Initialization scripts
When creating a cluster, you can specify host initialization scripts. This can be useful to automatically install or update software you need to run jobs. Each script will be run under the root superuser only once, when the host starts for the first time.
In the first line of the script file, specify the full path to the interpreter, e.g., #!/bin/sh or #!/usr/bin/python.
You can specify the script URI as https://, http://, hdfs://, or s3a://. For s3a://, at least one of the following conditions must be met:
- The bucket ACL must allow a cluster service account to perform read operations.
- The cluster's service account must have the
storage.viewerrole. - The access to the bucket must be public.
Warning
Initialization scripts run every time a node is created. If they depend on external resources, such as public repositories, this may have the following consequences:
- Slower cluster creation or scaling.
- Failure creating a cluster or adding a node should the external service be temporarily unavailable.
- Disruption of automatic node recovery.
Yandex Data Processing images contain links to public repositories that are not part of Yandex Data Processing. Their unavailability may disrupt cluster operation. Therefore, we recommend minimizing the number of operations in your initialization scripts.
Environment variables
You can use these environment variables in your initialization scripts:
CLUSTER_ID: Cluster ID.S3_BUCKET: Name of the linked Yandex Object Storage bucket.ROLE: Host role,masternode,computenodeordatanode.CLUSTER_SERVICES: List of components.MAX_WORKER_COUNT: Maximum number of hosts in data storage and processing subclusters.MIN_WORKER_COUNT: Minimum number of hosts in data storage and processing subclusters.
For example, to run a part of a script only on the master host (masternode), check the value of the ROLE environment variable:
if [[ "${ROLE}" == "masternode" ]]; then
...
fi
Script initialization errors
If the script fails and the cluster switches to DEAD:
- View logs in Yandex Cloud Logging or on cluster hosts in the
/var/log/yandex/dataproc-init-actions.logfile. - Correct the error.
- Delete this cluster and create a new one.
If the initialization script returns an error on an existing cluster (such as when adding a subcluster) and recreating the cluster disrupts your workflow, you can fix the error manually:
-
Connect to the problematic host and perform the steps required to resolve the issue.
-
Run the script that marks the initialization script execution results as successful:
sudo /opt/yandex/complete_init_action.py -
Check the initialization script results in the
/home/dataproc-agent/dataproc-init-acts/states.jsonfile on the master host.
Syntax errors
To check a script for syntax errors, download the script file manually and run it:
-
Connect to the cluster host.
-
Download the script file from the storage via the link used when creating the cluster.

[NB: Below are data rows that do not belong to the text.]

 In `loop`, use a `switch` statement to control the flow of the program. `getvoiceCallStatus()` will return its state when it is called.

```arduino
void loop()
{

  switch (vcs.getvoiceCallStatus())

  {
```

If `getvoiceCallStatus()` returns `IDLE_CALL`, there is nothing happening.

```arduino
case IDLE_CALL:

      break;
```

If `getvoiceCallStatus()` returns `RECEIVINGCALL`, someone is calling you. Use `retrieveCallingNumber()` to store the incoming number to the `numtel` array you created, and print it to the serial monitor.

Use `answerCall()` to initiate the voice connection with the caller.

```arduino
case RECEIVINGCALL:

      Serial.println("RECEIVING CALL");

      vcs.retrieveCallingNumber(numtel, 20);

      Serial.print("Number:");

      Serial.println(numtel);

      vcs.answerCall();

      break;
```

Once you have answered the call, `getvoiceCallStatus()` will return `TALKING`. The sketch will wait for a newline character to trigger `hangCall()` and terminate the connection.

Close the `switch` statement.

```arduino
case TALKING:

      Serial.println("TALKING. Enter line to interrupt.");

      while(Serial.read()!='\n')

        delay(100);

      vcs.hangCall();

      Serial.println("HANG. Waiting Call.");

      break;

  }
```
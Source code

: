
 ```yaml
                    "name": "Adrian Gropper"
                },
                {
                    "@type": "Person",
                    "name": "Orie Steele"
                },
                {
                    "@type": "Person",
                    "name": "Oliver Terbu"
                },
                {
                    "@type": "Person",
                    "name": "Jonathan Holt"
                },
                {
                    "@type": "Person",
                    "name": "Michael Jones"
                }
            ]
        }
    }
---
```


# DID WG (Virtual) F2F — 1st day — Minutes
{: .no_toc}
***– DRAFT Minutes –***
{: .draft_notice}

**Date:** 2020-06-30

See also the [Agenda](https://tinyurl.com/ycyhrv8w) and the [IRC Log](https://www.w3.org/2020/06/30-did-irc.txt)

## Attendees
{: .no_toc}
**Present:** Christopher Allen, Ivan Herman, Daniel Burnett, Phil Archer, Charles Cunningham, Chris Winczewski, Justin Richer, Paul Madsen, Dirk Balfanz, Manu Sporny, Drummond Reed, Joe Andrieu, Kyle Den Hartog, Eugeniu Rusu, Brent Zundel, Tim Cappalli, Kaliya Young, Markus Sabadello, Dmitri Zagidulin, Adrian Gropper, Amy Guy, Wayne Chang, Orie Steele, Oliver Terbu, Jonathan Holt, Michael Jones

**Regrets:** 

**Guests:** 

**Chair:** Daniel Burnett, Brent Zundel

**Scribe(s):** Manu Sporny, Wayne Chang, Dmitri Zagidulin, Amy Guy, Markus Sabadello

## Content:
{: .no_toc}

Here is an example:
wget <HTTP_link_to_script_file> -
Run the script.
If any error occurs during the script run, you will see an error message in the console.
For instance, an error may occur because of incompatible formats. The script runtime environment being Linux (Ubuntu), scripts created in Windows may terminate with one of the following errors:
-
^M: bad interpreter -
FileNotFoundError: [Errno 2] No such file or directory: '<executable_file_name>'.
These errors are caused by using the CR/LF line break character in Windows (LF in Linux). To fix the error, run this command:
sed -i -e 's/\r$//' <script_file_name>
$file = "<script_file_name>"; $text = [IO.File]::ReadAllText($file) -replace "`r`n", "`n"; [IO.File]::WriteAllText($file, $text)